Appellant's counsel on July 2, 1964, filed a motion for a new trial, which alleged a number of procedural errors, as well as the insufficiency of the evidence. However, it appears that the appellant chose to supersede the judgment of his counsel, and on July 7, 1964, filed his own motion for a new trial, which was mailed from the Indiana State Penitentiary. This motion for a new trial covered no procedural errors, but merely alleged the evidence was insufficient to sustain the verdict and was contrary to law. Thereafter, appellant's counsel, appointed by the court, filed an amended motion for a new trial on September 14, 1964.

The record shows that the appellant, through this trial and appeal, has attempted at times to override the advice and efforts of counsel appointed for his defense. During the trial he engaged in outbursts during the testimony, such as: "No I didn't", "That is a lie", "I ain't told you nothing", and "That is a lie".

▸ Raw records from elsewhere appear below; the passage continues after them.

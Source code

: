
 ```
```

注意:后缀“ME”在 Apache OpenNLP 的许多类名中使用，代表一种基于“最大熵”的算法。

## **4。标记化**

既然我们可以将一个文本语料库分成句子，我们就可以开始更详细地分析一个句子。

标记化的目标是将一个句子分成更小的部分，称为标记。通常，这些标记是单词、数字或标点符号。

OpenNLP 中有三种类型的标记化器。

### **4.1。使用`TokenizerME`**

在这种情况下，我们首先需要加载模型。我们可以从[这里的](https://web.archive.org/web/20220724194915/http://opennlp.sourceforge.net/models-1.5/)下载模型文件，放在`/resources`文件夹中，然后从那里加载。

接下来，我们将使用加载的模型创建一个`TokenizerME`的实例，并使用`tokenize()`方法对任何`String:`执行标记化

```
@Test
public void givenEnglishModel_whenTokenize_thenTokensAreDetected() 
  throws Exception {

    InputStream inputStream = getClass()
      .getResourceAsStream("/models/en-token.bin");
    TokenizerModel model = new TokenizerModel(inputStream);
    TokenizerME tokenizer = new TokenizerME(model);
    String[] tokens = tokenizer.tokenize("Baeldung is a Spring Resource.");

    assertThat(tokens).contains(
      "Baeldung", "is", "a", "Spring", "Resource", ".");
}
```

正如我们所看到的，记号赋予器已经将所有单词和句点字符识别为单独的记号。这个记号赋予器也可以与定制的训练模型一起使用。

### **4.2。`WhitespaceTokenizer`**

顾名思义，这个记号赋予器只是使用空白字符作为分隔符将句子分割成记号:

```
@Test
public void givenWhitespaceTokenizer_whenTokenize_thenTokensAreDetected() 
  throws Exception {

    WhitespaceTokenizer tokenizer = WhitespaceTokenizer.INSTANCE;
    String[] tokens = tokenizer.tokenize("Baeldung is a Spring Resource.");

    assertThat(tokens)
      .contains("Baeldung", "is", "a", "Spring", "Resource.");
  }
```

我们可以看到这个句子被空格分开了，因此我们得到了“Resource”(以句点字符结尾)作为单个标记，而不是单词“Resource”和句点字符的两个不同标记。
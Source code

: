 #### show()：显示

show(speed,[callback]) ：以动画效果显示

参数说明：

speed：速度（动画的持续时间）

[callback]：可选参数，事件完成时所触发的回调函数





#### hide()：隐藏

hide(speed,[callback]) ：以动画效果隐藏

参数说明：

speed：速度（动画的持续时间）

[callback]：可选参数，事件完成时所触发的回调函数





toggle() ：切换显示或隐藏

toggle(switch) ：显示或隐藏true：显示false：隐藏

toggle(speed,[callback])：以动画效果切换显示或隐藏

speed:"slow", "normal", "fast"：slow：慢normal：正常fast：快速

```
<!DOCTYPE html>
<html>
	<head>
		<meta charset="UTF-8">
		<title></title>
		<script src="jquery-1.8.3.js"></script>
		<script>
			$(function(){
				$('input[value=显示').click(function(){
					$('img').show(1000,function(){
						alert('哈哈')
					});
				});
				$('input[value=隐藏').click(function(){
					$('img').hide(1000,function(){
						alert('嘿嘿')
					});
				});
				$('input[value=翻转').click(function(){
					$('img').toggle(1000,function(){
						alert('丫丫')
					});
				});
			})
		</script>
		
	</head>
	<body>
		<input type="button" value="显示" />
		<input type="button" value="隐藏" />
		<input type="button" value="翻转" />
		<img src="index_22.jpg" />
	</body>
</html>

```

It occurs to us that if the State had committed outbursts *87 of this sort, a defendant would immediately claim error and an unfair trial by such prejudicial remarks. This points out clearly the State's disadvantage in a trial of this sort. A defendant may commit almost any error during the trial and in the presence of the jury, with the hope of prejudicing the jury and securing an acquittal. If he is acquitted, regardless of his misconduct, he may claim he cannot be retried because of the double jeopardy provision of the Constitution. The State is helpless in securing a fair trial in such cases. All that the State can do is ask the court to admonish the jury to disregard the defendant's statements and misconduct.

At appellant's request, counsel was appointed at taxpayers' expense to aid him in his defense and appeal. Appellant appeared in court, however, and insisted that his appeal be based upon his own motion for a new trial filed on July 7, 1964 and not those filed by his counsel. Thereupon, the two previous motions for a new trial filed by his counsel were withdrawn. The result is that because of appellant's insistence, and disregarding the advice of his counsel, we are limited in this appeal to the question of whether or not the evidence is sufficient to support the verdict or is contrary to law. We said in Franklin, Jr. v. State (1955), 234 Ind. 418, 420, 126 N.E.2d 768, 769:

"If a party sees fit to appear pro se and attempts to represent himself before a court when he has ample opportunity to secure competent counsel and to receive legal advice, such person must take the consequences of his own deliberate acts."

Appellant's counsel, nevertheless, has attempted to urge certain claimed procedural errors which are not presented to us for consideration by reason of the appellant's stubborn insistence that his (appellant's) judgment as to procedure be followed, rather than that of counsel appointed to safeguard his rights. He urges that he and his counsel were not given sufficient time to prepare for trial. There is no record which shows that any continuance was *88 asked, and the record does show that trial counsel was appointed for appellant three months before the date of the trial. There is neither any factual nor procedural basis of this point presented to us in the record.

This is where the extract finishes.